Written By:
lprent - Date published:
10:52 pm, July 6th, 2015 - 20 comments
Categories: bill english, tax, wages -
Tags: it's the economy stupid, The Economist
A few weeks ago, The Economist led with this paragraph.
THE struggle has been long and arduous. But gazing across the battered economies of the rich world it is time to declare that the fight against financial chaos and deflation is won. In 2015, the IMF says, for the first time since 2007 every advanced economy will expand. Rich-world growth should exceed 2% for the first time since 2010 and America’s central bank is likely to raise its rock-bottom interest rates.
But anyone who has been through the start of a few downturns knows the feeling that is circling around the world at present. It isn’t that of successfully slaying the dragon and walking away to find the partner of your dreams. Jon Berkeley caught the mood for the Economist perfectly…
However, the global economy still faces all manner of hazards, from the Greek debt saga to China’s shaky markets. Few economies have ever gone as long as a decade without tipping into recession—America’s started growing in 2009. Sod’s law decrees that, sooner or later, policymakers will face another downturn. The danger is that, having used up their arsenal, governments and central banks will not have the ammunition to fight the next recession. Paradoxically, reducing that risk requires a willingness to keep policy looser for longer today.

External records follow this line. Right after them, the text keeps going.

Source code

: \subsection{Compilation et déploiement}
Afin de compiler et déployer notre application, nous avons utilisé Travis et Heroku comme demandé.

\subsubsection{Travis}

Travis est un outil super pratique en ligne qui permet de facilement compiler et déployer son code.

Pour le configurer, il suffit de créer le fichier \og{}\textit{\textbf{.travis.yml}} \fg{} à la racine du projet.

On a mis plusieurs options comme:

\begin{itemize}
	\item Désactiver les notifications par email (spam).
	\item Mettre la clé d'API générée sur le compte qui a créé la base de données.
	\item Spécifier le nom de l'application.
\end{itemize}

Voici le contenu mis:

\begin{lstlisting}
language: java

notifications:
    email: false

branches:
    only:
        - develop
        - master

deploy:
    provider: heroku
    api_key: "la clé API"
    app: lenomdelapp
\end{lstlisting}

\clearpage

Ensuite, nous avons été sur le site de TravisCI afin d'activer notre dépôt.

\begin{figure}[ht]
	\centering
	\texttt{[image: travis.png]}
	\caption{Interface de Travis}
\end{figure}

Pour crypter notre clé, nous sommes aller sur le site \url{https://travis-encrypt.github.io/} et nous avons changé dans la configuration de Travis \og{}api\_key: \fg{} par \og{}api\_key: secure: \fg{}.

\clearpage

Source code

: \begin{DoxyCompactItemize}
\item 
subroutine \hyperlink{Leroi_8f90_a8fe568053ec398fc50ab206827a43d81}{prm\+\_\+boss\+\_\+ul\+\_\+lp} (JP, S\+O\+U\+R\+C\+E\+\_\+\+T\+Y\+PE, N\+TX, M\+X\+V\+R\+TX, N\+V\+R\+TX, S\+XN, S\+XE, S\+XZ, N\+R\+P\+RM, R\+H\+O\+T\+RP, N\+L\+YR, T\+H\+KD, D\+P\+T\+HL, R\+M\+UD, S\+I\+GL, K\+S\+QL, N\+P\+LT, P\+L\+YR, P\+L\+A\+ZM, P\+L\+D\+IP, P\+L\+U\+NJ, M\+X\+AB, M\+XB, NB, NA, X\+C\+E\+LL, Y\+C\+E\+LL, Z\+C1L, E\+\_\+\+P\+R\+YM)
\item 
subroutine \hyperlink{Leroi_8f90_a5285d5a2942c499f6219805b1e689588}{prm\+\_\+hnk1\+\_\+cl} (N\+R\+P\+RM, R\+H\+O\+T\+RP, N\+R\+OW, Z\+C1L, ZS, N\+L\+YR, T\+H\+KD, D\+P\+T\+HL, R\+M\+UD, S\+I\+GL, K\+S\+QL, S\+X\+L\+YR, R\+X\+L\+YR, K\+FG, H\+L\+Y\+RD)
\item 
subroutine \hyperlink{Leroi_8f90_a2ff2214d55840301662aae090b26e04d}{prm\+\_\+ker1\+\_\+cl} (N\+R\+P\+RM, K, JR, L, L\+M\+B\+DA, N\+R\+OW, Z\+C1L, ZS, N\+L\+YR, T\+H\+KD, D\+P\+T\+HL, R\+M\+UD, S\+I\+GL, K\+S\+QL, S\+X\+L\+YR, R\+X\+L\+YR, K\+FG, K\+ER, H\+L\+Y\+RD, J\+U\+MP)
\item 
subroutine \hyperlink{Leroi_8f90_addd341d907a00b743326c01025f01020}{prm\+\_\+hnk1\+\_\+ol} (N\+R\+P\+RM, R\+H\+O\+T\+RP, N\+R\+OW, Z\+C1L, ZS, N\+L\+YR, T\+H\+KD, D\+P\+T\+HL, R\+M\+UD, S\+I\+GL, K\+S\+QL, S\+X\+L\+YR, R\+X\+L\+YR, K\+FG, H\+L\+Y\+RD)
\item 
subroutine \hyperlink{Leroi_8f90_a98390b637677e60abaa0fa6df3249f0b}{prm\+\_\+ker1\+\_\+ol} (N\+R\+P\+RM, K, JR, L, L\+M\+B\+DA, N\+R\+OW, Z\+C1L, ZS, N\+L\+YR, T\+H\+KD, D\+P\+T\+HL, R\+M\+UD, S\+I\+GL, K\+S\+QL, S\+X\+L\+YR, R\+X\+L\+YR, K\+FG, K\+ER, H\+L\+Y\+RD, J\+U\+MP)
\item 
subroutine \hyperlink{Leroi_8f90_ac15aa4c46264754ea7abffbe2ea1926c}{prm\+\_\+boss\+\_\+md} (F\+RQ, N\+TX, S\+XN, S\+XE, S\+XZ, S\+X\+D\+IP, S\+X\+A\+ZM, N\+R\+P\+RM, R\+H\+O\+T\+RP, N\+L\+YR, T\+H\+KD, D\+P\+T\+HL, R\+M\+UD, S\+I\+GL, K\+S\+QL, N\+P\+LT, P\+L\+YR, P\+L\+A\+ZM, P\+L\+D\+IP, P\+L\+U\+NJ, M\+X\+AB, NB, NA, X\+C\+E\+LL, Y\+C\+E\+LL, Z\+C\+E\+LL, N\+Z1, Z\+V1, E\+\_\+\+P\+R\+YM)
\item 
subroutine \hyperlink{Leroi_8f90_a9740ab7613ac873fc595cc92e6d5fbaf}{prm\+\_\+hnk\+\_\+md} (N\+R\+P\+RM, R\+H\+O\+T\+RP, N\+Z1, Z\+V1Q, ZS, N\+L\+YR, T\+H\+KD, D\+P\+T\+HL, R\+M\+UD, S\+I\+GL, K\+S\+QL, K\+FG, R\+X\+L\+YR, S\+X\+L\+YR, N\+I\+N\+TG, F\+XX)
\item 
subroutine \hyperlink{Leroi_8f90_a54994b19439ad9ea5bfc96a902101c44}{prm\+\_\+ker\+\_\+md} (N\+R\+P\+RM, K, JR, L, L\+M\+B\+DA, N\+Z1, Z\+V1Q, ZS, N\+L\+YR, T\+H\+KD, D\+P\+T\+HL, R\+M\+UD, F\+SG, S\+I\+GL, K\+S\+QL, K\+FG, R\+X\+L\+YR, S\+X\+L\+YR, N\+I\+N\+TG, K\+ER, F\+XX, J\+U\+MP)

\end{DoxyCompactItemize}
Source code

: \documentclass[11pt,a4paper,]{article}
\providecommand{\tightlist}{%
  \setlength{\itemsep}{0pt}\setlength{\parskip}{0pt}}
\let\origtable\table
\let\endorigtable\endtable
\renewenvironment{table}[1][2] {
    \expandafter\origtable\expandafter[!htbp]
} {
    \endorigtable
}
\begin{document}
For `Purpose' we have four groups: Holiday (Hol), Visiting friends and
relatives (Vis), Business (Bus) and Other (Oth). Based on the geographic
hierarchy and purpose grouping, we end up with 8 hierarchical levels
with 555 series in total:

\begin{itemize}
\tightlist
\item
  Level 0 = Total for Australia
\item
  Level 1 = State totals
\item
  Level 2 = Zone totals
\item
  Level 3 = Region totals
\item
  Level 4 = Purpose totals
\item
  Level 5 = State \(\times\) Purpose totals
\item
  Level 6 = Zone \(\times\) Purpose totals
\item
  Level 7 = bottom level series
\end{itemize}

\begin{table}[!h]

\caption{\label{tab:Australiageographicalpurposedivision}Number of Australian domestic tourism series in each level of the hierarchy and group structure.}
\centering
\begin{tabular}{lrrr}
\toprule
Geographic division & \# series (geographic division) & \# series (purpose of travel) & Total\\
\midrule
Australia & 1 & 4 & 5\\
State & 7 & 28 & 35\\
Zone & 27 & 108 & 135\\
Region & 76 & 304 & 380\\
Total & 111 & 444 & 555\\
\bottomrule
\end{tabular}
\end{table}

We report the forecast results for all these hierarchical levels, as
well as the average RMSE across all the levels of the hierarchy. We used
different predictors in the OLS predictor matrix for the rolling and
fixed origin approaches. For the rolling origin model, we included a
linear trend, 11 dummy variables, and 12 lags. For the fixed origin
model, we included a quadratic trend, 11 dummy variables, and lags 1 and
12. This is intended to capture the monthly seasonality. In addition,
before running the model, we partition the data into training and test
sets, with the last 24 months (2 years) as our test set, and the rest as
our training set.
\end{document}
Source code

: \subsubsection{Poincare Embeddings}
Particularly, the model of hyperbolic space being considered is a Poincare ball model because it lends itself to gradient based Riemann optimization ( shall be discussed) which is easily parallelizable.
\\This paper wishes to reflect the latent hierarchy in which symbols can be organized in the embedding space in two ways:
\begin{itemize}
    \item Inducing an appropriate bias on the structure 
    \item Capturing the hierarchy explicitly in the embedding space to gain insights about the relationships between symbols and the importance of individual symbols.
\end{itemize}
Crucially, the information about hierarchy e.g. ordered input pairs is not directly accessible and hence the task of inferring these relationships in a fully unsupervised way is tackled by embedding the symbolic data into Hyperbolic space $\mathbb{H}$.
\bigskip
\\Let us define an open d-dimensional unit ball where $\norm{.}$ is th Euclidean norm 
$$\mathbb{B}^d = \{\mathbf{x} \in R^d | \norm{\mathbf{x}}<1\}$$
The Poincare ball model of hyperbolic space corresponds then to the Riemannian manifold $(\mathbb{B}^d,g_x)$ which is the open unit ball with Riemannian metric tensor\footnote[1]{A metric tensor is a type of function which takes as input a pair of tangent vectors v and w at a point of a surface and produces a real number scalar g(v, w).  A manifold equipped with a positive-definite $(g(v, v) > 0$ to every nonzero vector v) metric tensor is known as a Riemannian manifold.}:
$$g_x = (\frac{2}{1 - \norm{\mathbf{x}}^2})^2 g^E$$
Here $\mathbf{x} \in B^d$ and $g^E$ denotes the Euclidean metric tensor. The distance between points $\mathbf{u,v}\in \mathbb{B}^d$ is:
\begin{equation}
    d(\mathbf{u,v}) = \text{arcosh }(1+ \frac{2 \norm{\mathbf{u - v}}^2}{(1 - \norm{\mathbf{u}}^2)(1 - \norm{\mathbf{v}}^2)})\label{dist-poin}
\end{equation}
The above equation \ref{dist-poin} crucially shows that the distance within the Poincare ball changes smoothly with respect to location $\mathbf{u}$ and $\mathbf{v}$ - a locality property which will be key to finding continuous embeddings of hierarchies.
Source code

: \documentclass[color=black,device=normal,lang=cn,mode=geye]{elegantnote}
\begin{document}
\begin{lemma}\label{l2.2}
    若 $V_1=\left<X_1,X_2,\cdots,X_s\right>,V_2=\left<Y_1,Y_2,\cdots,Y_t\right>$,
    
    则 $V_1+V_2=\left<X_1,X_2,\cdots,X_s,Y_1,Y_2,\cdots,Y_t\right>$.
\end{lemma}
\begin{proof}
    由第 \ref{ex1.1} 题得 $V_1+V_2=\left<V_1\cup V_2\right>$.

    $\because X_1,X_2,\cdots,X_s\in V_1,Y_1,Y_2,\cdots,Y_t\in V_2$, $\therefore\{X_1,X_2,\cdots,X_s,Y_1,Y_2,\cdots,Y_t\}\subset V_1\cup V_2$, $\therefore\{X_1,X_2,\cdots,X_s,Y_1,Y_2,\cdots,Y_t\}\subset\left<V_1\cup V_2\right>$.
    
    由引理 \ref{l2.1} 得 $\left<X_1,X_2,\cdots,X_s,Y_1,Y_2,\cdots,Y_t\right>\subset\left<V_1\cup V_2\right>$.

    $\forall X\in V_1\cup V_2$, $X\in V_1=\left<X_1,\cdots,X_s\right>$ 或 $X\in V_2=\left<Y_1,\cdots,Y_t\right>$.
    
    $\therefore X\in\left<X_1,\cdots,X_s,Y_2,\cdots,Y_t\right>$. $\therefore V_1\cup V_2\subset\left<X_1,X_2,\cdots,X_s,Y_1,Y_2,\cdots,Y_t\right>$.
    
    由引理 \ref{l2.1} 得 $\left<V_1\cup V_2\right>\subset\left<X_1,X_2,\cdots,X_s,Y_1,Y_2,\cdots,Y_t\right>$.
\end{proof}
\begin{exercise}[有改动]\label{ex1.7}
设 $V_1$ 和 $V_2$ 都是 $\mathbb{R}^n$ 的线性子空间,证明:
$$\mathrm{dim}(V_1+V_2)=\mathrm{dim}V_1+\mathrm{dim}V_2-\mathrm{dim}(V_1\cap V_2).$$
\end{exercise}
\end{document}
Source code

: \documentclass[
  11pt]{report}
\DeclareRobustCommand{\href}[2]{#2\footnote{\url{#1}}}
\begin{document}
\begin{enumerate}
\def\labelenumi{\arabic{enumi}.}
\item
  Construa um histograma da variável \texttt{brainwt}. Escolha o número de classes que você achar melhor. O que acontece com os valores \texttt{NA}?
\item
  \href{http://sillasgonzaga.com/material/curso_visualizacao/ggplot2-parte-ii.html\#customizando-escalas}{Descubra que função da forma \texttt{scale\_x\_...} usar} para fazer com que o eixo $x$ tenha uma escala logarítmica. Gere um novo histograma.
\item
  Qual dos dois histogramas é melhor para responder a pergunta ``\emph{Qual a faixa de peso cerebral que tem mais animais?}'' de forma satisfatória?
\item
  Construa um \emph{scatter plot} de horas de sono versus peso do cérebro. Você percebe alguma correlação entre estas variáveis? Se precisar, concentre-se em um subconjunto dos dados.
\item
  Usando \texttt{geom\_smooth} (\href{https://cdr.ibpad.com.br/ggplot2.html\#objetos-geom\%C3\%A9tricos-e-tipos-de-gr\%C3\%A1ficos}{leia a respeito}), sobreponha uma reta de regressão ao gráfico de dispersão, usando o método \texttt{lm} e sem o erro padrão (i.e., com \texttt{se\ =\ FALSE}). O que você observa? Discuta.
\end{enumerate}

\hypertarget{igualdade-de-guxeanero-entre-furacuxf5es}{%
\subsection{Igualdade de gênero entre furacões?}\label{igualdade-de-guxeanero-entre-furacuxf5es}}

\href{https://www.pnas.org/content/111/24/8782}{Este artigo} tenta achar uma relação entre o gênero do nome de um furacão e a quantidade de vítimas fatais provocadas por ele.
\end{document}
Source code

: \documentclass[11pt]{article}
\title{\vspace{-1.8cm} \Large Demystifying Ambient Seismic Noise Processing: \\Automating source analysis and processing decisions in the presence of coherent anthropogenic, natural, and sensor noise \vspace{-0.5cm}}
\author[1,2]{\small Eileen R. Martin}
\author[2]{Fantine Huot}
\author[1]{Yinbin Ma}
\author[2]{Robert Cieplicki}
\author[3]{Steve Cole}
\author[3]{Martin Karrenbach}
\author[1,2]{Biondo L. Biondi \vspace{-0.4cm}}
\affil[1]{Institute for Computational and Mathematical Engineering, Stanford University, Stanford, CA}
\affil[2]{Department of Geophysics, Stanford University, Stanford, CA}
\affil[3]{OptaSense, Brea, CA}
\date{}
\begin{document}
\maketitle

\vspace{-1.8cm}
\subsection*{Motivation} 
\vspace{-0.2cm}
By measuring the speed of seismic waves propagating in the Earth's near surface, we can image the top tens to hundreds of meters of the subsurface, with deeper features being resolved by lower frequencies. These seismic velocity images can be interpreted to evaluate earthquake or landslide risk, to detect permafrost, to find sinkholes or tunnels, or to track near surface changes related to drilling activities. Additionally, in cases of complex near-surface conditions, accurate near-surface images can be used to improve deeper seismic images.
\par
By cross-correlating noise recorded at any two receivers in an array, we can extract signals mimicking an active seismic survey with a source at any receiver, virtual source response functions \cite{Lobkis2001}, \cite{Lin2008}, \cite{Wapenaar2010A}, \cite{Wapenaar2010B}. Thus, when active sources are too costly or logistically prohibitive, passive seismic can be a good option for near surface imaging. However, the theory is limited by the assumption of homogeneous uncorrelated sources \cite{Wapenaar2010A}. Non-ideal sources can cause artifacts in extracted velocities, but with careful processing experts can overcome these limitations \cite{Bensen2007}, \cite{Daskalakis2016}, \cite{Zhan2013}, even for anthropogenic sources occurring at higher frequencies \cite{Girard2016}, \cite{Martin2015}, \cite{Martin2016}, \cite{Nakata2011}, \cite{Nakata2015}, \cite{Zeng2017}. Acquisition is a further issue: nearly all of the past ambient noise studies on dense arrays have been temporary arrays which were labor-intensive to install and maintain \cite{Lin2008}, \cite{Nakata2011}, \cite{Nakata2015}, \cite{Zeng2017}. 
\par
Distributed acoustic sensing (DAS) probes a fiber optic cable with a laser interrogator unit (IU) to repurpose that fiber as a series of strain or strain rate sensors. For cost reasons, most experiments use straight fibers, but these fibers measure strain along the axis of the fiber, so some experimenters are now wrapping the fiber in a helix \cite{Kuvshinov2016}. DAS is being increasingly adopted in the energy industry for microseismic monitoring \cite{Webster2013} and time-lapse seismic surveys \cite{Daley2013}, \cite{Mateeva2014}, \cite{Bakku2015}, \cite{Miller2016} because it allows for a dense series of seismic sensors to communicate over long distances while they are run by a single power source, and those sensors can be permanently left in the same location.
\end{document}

In the rich world in particular (including New Zealand), this has been a wageless recovery. For the majority of workers, they have been getting bugger all wage rises, usually less than the nominal rates of inflation and certainly less than their cost of living. The increasing prevalence of casual work like the “zero hour” contracts and unpaid “internships” is a symptom of the issue. And it is only now starting to turn in some countries.
The good news comes mainly from America, which leads the rich-world pack. Its unexpected contraction in the first quarter looks like a blip, owing a lot to factors like the weather (see article). The most recent data, including surging vehicle sales and another round of robust employment figures, show that the pace of growth is rebounding. American firms took on 280,000 new workers last month. Bosses are at last having to pay more to find the workers they need.
This is about 7 years after the global financial crisis took hold. It is much the same here. Ordinary wages took five years after the GFC before they exceeded the level reached at the GFC. See “Recent Wealth and income trends in New Zealand” from Alan Johnson at The Salvation Army. Their rise since has been somewhat constrained despite a relatively low (by European and US standards) unemployment rate.
On the cost side, the costs that the wages pay for has been kept creeping up despite the usage of saving devices. I have particularly noticed our power bill s creeping up even as we put in power saving devices that reduce what we consume.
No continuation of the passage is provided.